“I’m a Barbie girl, in a Barbie world. Life in plastic, it’s fantastic.“
Alte, bionde e snelle: chi non ha mai avuto una Barbie? Io personalmente ne ho una scatola piena: bionde, more, alte, basse, versione natalizia o da infermiera, ovviamente con gadget annessi come strumenti del mestiere, borsette, cagnolini, pattini e ginocchiere.
Mai andata fuori moda ma tornata ancora di più alla ribalta questa estate con il film campione d’incassi Barbie della Warner Bros. La bambola più venduta e conosciuta al mondo viene commercializzata dalla Mattel a partire dal 9 marzo 1959. L’idea nasce da Ruth Handler, moglie del co-fondatore della Mattel. Mentre guardava sua figlia Barbara (che ispira il nome Barbie) giocare con bambole di carta, si rende conto che le faceva impersonare ruoli da adulti. All’epoca infatti la maggior parte delle bambole rappresentavano neonati o bambini, nel mercato mancava una bambola adulta e la Barbie arriva ad occupare quel posto.
La prima versione della Barbie aveva un costume da bagno zebrato, la pelle chiara e i capelli neri. Da allora la Barbie diventa il gioco preferito delle bambine di tutto il mondo, un simbolo per la cultura di massa e addirittura la Mattel dichiara che nel mondo vengono vendute tre Barbie al secondo.
Nei suoi quasi 65 anni di storia la Mattel ha cercato sempre di stare al passo con i tempi, seguendo i trend del momento e proponendo diverse tipologie di Barbie in modo che sempre più consumatori possano sentirsi rappresentati. Il rapporto tra Barbie e la tematica dell’inclusività ne è un esempio.
La collezione Fashionistas – Barbie e inclusività
La Mattel nel 2016 ha lanciato la collezione Fashionistas, che sul sito viene così definita […] Barbie e Ken Fashionistas celebrano la diversità con bambole alla moda che incoraggiano la creazione di storie ispirate al mondo reale e sogni senza fine. Con un’ampia varietà di carnagioni, colori degli occhi, colori e tipi di capelli, corporature e abiti, queste bambole sono pensate per rispecchiare il mondo di oggi come lo vedono i bambini. […]

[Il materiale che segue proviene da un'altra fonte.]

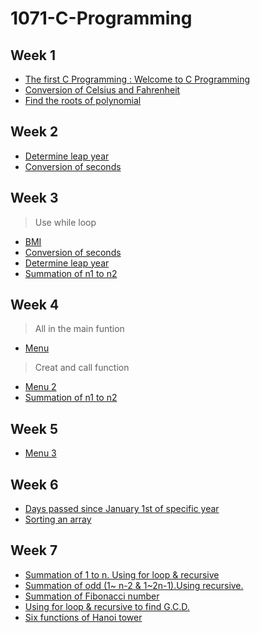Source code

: # 1071-C-Programming

## Week 1

- [The first C Programming : Welcome to C Programming](https://github.com/407410116/1071-C-Programming/blob/master/w01/welcome.cpp)
- [Conversion of Celsius and Fahrenheit](https://github.com/407410116/1071-C-Programming/blob/master/w01/tempconvert.cpp)
- [Find the roots of polynomial](https://github.com/407410116/1071-C-Programming/blob/master/w01/roots.cpp)

## Week 2

- [Determine leap year](https://github.com/407410116/1071-C-Programming/blob/master/w02/leap%20year.cpp)
- [Conversion of seconds](https://github.com/407410116/1071-C-Programming/blob/master/w02/seconds.cpp)

## Week 3

>Use while loop
- [BMI](https://github.com/407410116/1071-C-Programming/blob/master/w03/BMI%20using%20while.cpp)
- [Conversion of seconds](https://github.com/407410116/1071-C-Programming/blob/master/w03/Convert%20seconds%20using%20while%20loop.cpp)
- [Determine leap year](https://github.com/407410116/1071-C-Programming/blob/master/w03/Leap%20year%20using%20while%20loop.cpp)
- [Summation of n1 to n2](https://github.com/407410116/1071-C-Programming/blob/master/w03/sum(n1%2Cn2)%20using%20while.cpp)

## Week 4

>All in the main funtion
- [Menu](https://github.com/407410116/1071-C-Programming/blob/master/w04/menu.cpp)
>Creat and call function
- [Menu 2](https://github.com/407410116/1071-C-Programming/blob/master/w04/menu2.cpp)
- [Summation of n1 to n2](https://github.com/407410116/1071-C-Programming/blob/master/w04/sum(n1%2Cn2).cpp)

## Week 5

- [Menu 3](https://github.com/407410116/1071-C-Programming/blob/master/w05/menu3.cpp)

## Week 6

- [Days passed since January 1st of specific year](https://github.com/407410116/1071-C-Programming/blob/master/w06/DaysPassedSinceJan1ofSpecificYear.cpp)
- [Sorting an array](https://github.com/407410116/1071-C-Programming/blob/master/w06/SortingAnArray.cpp)

## Week 7
- [Summation of 1 to n. Using for loop & recursive](https://github.com/407410116/1071-C-Programming/blob/master/w07/sum(n)%2Crsum(n).cpp)
- [Summation of odd (1~ n-2 & 1~2n-1).Using recursive.](https://github.com/407410116/1071-C-Programming/blob/master/w07/sumodd1(n)%2Csumodd2(n).cpp)
- [Summation of Fibonacci number](https://github.com/407410116/1071-C-Programming/blob/master/w07/Fib(n).cpp)
- [Using for loop & recursive to find G.C.D.](https://github.com/407410116/1071-C-Programming/blob/master/w07/rgcd(a%2Cb)%20%26%20gcd(a%2Cb)%2C%20a%3C%3Db.cpp)
- [Six functions of Hanoi tower](https://github.com/407410116/1071-C-Programming/blob/master/w07/HanoiTower.cpp)
<!--stackedit_data:
eyJoaXN0b3J5IjpbMzc4MTA2NjczLDE5OTk0NDU0MTUsLTgzOD
UzNDIwMCwtNzIyNzAyMTczLDczMzMwNDkwMywxNzMzNDQ1Njc3
LC04MjQwMTkxMjddfQ==
-->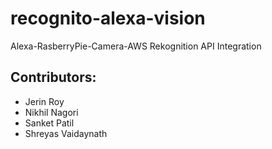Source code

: # recognito-alexa-vision
Alexa-RasberryPie-Camera-AWS Rekognition API Integration

## Contributors:
* Jerin Roy 
* Nikhil Nagori
* Sanket Patil
* Shreyas Vaidaynath
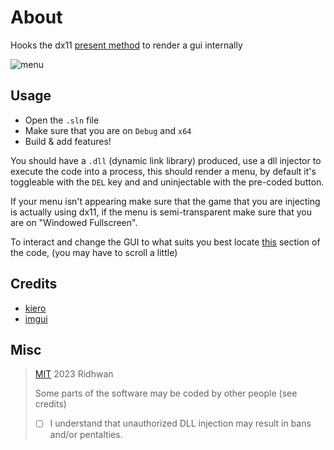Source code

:# About
Hooks the dx11 [present method](https://learn.microsoft.com/en-us/windows/win32/api/dxgi/nf-dxgi-idxgiswapchain-present) to render a gui internally

![menu](https://cdn.discordapp.com/attachments/1100164162295959555/1163125073247481906/cmXblhbWXbvnrerV8tqTAkgJLCiwpsKTAkgJLCuxLCiyB1L6c9uWglxRYUmBJgSUFlhRYUqALCiyBVBdUXNaxpMCSAksKLCmwpMCSAvuSAksgtSnfTnoJQWWFFhSYEmBJQWWFOiCAksg1QUVl3UsKbCkwJICSwosKbCkwL6kwP8PfiL6mFQC1V8AAAAASUVORK5CYII.png?ex=653e6fa3&is=652bfaa3&hm=45166019dd00289495dff83bd9172f6009f75ea6bd0c1a68ad75cba38a508a33&)

## Usage
- Open the `.sln` file
- Make sure that you are on `Debug` and `x64`
- Build & add features!

You should have a `.dll` (dynamic link library) produced, use a dll injector to execute the code into a process, this should render a menu, by default it's toggleable with the `DEL` key and and uninjectable with the pre-coded button. 

If your menu isn't appearing make sure that the game that you are injecting is actually using dx11, if the menu is semi-transparent make sure that you are on "Windowed Fullscreen".

To interact and change the GUI to what suits you best locate [this](https://github.com/ridhwan2/dx11-hook/blob/main/main.cpp#L81) section of the code, (you may have to scroll a little)

## Credits
- [kiero](https://github.com/Rebzzel/kiero)
- [imgui](https://github.com/ocornut/imgui)

## Misc

> [MIT](https://opensource.org/license/mit/) 2023 Ridhwan
> 
> Some parts of the software may be coded by other people (see credits)
> - [ ] I understand that unauthorized DLL injection may result in bans and/or pentalties.
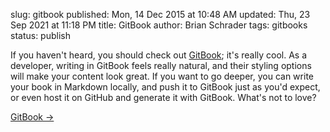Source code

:slug: gitbook
published: Mon, 14 Dec 2015 at 10:48 AM
updated: Thu, 23 Sep 2021 at 11:18 PM
title: GitBook
author: Brian Schrader
tags: gitbooks
status: publish


If you haven't heard, you should check out [GitBook][1]; it's really
cool. As a developer, writing in GitBook feels really natural, and their
styling options will make your content look great. If you want to go deeper, 
you can write your book in Markdown locally, and push it to GitBook just as 
you'd expect, or even host it on GitHub and generate it with GitBook. What's 
not to love?


[GitBook &#8594;][1]

[1]: https://www.gitbook.com
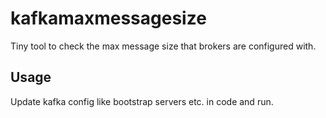 # kafkamaxmessagesize
Tiny tool to check the max message size that brokers are configured with.

## Usage
Update kafka config like bootstrap servers etc. in code and run.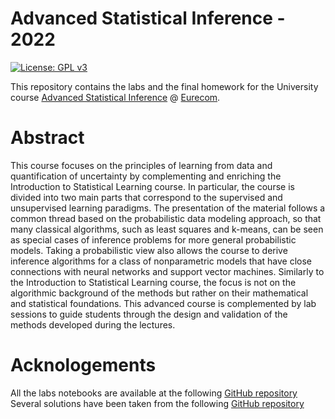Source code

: # Advanced Statistical Inference - 2022
[![License: GPL v3](https://img.shields.io/badge/-Eurecom-blue)](https://www.gnu.org/licenses/gpl-3.0)

This repository contains the labs and the final homework for the University course [Advanced Statistical Inference](https://www.eurecom.fr/index.php/en/course/asi-2022spring) @ [Eurecom](https://www.eurecom.fr/).
# Abstract
This course focuses on the principles of learning from data and quantification of uncertainty by complementing and enriching the Introduction to Statistical Learning course. In particular, the course is divided into two main parts that correspond to the supervised and unsupervised learning paradigms. The presentation of the material follows a common thread based on the probabilistic data modeling approach, so that many classical algorithms, such as least squares and k-means, can be seen as special cases of inference problems for more general probabilistic models. Taking a probabilistic view also allows the course to derive inference algorithms for a class of nonparametric models that have close connections with neural networks and support vector machines. Similarly to the Introduction to Statistical Learning course, the focus is not on the algorithmic background of the methods but rather on their mathematical and statistical foundations. This advanced course is complemented by lab sessions to guide students through the design and validation of the methods developed during the lectures.


# Acknologements
All the labs notebooks are available at the following [GitHub repository](https://github.com/srossi93/asi-labs)</br>
Several solutions have been taken from the following [GitHub repository](https://github.com/mspronesti/advanced-statistical-inference)</br>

Negli ultimi anni sono sempre di più i brand che introducono nei proprio valori quello dell‘inclusività. Anche la Mattel rientra in questi brand, cercando di allontanarsi dagli stereotipi della bellezza (che personalmente direi che in parte ha anche contribuito a costruire), da sempre rappresentata da una Barbie snella, alta e bionda. Oggi il messaggio che si vuole veicolare è che non esistono canoni di bellezza ma ognuno è bello con le proprie caratteristiche. Non c’è un colore di capelli o degli occhi più bello dell’altro, sono solo caratteristiche diverse.
La Mattel introduce piccoli dettagli ma di grande significato: seni più piccoli, stature basse, forme del corpo formose, capelli afro o colorati. Anche Ken viene inglobato nel progetto, producendo modelli con capelli lunghi e un corpo senza troppi muscoli. Ovviamente la linea Fashionista ottiene subito un gran successo e a livello globale la più venduta è stata la doll curvy con i capelli afro. Ma non solo, la linea comprende anche una bambola senza capelli, per dare la possibilità a bambine che magari stanno affrontando una chemioterapia o soffrono di alopecia di sentirsi rappresentate.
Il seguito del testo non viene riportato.